By Heineman, Robert
The World and I , Vol. 15, No. 3
Clearly the authors of the Constitution and the Bill of Rights could not have foreseen the contours of political activity in America today, for the political environment of their time was very different from ours. Theirs was a narrowly confined political system with small governments far removed from the welfare state mentality and with a suffrage restricted primarily to white male property owners.
Although political party organization began to emerge rather quickly after the government was up and running, there were no effectively organized political parties in 1789, nor did the authors of the Constitution anticipate them. Moreover, it is fairly widely conceded that for the first years of our republic, the exploitation of the political system for purely selfish gain was circumscribed by the low expectations of government and a generally held belief that service in public office was an obligation to one's fellow Americans.
Despite the indisputable differences in political practice from that day to this, constitutional principles have spanned the two eras.
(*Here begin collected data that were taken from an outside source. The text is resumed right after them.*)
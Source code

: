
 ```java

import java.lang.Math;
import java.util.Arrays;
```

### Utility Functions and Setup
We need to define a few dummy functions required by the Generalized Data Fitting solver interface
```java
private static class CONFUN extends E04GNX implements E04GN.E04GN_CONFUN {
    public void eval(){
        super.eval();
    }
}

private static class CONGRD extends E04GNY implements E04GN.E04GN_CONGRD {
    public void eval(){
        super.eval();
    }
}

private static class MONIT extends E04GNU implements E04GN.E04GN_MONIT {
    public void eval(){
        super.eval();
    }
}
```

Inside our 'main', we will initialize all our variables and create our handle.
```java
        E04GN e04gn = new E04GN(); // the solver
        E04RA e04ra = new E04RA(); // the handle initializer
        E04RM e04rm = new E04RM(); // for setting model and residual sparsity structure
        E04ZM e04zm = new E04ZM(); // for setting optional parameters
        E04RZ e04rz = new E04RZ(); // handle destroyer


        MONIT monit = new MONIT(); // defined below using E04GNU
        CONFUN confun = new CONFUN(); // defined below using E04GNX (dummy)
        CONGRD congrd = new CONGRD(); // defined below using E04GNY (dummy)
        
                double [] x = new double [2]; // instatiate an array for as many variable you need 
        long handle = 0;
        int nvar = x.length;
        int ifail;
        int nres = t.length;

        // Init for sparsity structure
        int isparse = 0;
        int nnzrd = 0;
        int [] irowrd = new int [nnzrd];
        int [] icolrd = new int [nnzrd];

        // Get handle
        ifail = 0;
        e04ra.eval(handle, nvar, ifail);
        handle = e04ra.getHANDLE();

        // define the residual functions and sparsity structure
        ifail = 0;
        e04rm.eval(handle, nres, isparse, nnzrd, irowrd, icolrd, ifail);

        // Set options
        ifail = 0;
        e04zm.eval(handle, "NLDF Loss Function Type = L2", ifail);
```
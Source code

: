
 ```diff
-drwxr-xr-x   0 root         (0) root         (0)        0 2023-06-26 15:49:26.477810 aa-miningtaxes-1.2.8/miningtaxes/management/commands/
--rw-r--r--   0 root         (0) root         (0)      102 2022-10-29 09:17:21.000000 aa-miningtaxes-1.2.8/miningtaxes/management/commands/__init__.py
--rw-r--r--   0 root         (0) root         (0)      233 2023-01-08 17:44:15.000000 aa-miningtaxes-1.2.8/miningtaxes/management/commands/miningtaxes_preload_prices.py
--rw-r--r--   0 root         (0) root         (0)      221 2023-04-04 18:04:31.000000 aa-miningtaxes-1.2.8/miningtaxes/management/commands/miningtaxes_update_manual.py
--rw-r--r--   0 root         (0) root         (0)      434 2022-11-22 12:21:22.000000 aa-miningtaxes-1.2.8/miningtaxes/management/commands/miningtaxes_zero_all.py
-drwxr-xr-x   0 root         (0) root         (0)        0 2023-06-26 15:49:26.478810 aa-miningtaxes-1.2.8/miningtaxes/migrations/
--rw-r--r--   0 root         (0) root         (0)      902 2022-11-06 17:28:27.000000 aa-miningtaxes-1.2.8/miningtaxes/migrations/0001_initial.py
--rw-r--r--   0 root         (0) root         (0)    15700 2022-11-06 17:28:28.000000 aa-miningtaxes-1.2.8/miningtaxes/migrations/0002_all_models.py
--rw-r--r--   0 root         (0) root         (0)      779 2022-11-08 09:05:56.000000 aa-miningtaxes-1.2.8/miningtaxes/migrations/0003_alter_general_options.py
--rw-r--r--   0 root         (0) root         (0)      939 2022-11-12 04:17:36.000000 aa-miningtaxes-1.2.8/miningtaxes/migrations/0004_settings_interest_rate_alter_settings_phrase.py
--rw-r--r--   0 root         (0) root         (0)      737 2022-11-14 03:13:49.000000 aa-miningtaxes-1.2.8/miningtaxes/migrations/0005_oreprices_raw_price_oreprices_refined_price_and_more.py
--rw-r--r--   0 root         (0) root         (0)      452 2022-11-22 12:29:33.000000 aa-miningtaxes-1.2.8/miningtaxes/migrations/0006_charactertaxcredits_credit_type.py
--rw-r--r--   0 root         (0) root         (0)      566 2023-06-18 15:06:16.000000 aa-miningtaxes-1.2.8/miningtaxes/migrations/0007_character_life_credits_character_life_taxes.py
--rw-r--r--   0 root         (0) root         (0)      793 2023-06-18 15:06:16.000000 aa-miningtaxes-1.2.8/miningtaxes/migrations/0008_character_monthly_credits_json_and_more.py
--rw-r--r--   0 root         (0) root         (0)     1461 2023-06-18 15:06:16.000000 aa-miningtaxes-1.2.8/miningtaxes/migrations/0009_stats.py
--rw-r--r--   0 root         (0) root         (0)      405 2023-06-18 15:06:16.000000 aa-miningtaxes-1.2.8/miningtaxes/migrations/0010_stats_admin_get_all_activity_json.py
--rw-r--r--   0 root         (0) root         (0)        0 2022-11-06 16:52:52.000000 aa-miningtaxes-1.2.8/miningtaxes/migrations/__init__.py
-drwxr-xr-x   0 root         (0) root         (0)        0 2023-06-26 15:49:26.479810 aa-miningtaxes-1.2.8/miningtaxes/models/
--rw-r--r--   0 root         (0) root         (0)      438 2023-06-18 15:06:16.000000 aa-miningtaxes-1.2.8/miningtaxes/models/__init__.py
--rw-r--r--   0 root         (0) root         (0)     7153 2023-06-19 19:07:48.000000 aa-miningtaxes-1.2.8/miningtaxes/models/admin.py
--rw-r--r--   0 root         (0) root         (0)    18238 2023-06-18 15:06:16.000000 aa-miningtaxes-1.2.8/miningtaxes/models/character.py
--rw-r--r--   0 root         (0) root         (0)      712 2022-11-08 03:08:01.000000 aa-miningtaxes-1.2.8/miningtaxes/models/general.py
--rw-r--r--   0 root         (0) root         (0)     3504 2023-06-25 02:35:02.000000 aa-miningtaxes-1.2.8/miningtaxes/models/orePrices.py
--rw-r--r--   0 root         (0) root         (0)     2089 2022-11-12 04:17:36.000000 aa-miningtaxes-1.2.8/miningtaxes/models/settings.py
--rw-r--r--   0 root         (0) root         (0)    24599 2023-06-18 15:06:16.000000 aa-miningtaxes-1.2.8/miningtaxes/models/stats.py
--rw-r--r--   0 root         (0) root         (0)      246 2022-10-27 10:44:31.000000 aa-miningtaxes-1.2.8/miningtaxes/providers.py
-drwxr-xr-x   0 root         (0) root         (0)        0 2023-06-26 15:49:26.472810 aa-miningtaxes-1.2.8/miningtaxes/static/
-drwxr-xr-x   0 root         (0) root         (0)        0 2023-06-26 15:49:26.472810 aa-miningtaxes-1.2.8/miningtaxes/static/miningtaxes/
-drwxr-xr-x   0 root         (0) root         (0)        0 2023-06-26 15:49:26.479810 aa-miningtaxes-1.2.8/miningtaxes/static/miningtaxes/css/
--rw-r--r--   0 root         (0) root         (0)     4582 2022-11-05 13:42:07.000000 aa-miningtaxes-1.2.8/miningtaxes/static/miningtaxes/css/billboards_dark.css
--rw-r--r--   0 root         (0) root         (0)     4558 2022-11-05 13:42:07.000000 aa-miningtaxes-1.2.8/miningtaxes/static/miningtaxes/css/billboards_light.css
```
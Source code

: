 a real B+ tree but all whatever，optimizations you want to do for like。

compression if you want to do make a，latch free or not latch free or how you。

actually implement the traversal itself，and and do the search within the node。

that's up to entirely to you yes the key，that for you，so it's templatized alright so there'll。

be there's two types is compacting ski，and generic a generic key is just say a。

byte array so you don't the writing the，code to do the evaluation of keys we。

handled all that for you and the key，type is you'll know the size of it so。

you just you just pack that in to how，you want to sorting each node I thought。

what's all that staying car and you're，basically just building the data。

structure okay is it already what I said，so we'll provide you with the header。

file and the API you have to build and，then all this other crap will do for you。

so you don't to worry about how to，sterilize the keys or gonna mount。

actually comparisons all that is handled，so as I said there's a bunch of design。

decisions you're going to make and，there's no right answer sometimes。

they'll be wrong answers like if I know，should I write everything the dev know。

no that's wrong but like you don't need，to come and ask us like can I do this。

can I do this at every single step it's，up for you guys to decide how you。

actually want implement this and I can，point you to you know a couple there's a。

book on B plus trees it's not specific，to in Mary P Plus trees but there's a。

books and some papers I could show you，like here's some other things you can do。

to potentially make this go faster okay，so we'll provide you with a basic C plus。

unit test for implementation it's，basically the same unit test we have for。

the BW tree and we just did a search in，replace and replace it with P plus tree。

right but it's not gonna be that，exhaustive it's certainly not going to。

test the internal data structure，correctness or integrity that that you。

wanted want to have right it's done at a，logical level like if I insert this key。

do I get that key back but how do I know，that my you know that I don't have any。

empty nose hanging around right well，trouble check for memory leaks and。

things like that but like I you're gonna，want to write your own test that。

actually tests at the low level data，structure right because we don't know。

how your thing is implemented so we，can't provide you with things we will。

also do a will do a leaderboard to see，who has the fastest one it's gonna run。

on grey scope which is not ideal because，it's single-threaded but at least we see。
First and foremost among these is the Founding Fathers' belief that government can be corrupting. In Federalist 10, James Madison warned, "Enlightened statesmen will not always be at the helm." Therefore, its institutions must be fashioned to protect individual liberty rather than foster increased power. This connection was made explicit by the observation in Federalist 51 that "if angels were to govern men, neither external or internal controls in government would be necessary."
Not intended to be efficient
The U.S. government could by no stretch of the imagination be described as efficient, and it was never intended to be. Closely in harmony with the Founding Fathers' creation of institutionally limited government was the adoption of the First Amendment, which was passed by the first Congress and quickly ratified by the states as part of the Bill of Rights. Among other limitations, this amendment forbade Congress from abridging the freedom of speech and press and the right to peaceably assemble, all exceptionally important to free expression in general and to unfettered political activity specifically.
It is certainly true that Americans' freedom of expression has on occasion been violated by government. The Alien and Sedition Acts, for example, were passed early in our history, but they were short lived and roundly hated. Wartime crises have also provoked trammeling of these rights. As well, the First Amendment's free-expression protections were not applied in the states until the early twentieth century.
Nonetheless, Americans have always treasured their right to express themselves freely, and the courts have fairly consistently supported them, with the current Supreme Court an especially zealous champion of this tradition. It has, for example, protected one's right to burn the American flag as a form of political protest, invalidated attempts to outlaw "hate speech," and rebuffed Congress' attempts to regulate expression on the Internet.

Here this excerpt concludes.